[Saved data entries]
^^^^^^^^^^^^^^^^
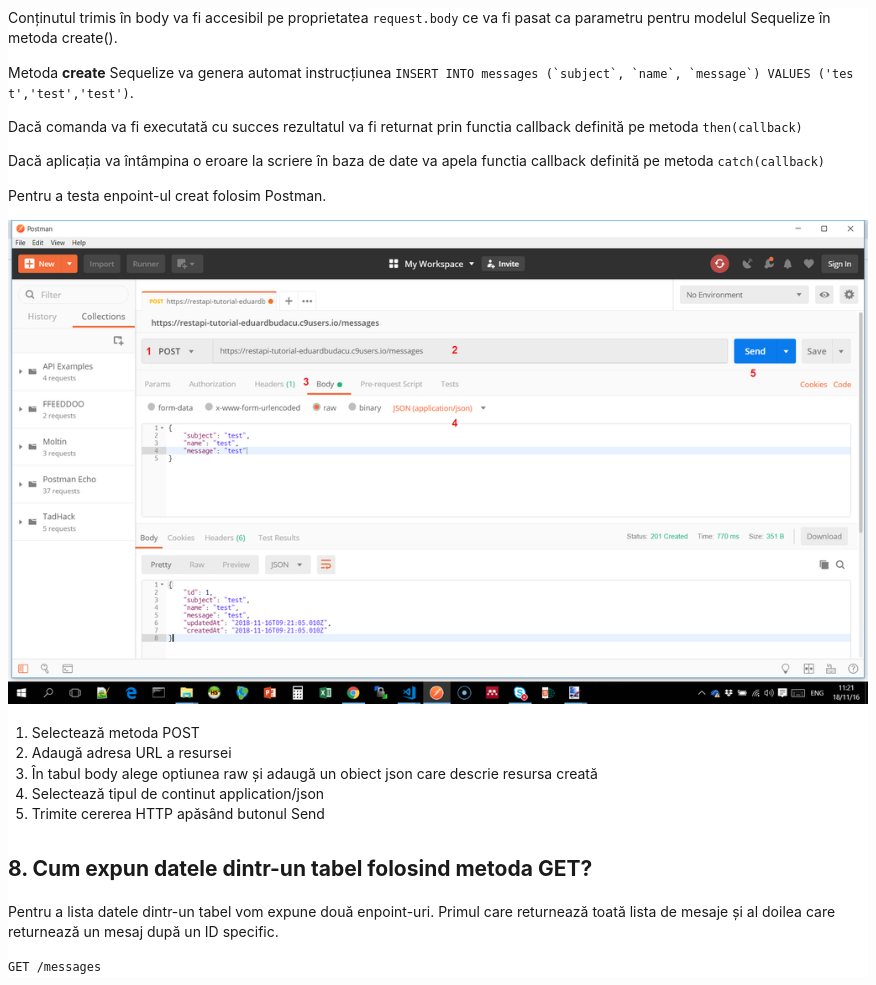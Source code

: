 Conținutul trimis în body va fi accesibil pe proprietatea `request.body` ce va fi pasat ca parametru pentru modelul Sequelize în metoda create\(\).

Metoda **create** Sequelize va genera automat instrucțiunea ``INSERT INTO messages (`subject`, `name`, `message`) VALUES ('test','test','test')``.

Dacă comanda va fi executată cu succes rezultatul va fi returnat prin functia callback definită pe metoda `then(callback)`

Dacă aplicația va întâmpina o eroare la scriere în baza de date va apela functia callback definită pe metoda `catch(callback)`

Pentru a testa enpoint-ul creat folosim Postman.

![postman post method](../.gitbook/assets/00701-postman-post.png)

1. Selectează metoda POST
2. Adaugă adresa URL a resursei
3. În tabul body alege optiunea raw și adaugă un obiect json care descrie resursa creată
4. Selectează tipul de continut application/json
5. Trimite cererea HTTP apăsând butonul Send

## 8. Cum expun datele dintr-un tabel folosind metoda GET?

Pentru a lista datele dintr-un tabel vom expune două enpoint-uri. Primul care returnează toată lista de mesaje și al doilea care returnează un mesaj după un ID specific.

```text
GET /messages
```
^^^^^^^^^^^^^^^^
DIRECTIONS FOR THIS TASK:
Output the entries verbatim but drop the images.

FINISHED TASK:
Source code

: Conținutul trimis în body va fi accesibil pe proprietatea `request.body` ce va fi pasat ca parametru pentru modelul Sequelize în metoda create\(\).

Metoda **create** Sequelize va genera automat instrucțiunea ``INSERT INTO messages (`subject`, `name`, `message`) VALUES ('test','test','test')``.

Dacă comanda va fi executată cu succes rezultatul va fi returnat prin functia callback definită pe metoda `then(callback)`

Dacă aplicația va întâmpina o eroare la scriere în baza de date va apela functia callback definită pe metoda `catch(callback)`

Pentru a testa enpoint-ul creat folosim Postman.

![postman post method](../.gitbook/assets/00701-postman-post.png)

1. Selectează metoda POST
2. Adaugă adresa URL a resursei
3. În tabul body alege optiunea raw și adaugă un obiect json care descrie resursa creată
4. Selectează tipul de continut application/json
5. Trimite cererea HTTP apăsând butonul Send

## 8. Cum expun datele dintr-un tabel folosind metoda GET?

Pentru a lista datele dintr-un tabel vom expune două enpoint-uri. Primul care returnează toată lista de mesaje și al doilea care returnează un mesaj după un ID specific.

```text
GET /messages
```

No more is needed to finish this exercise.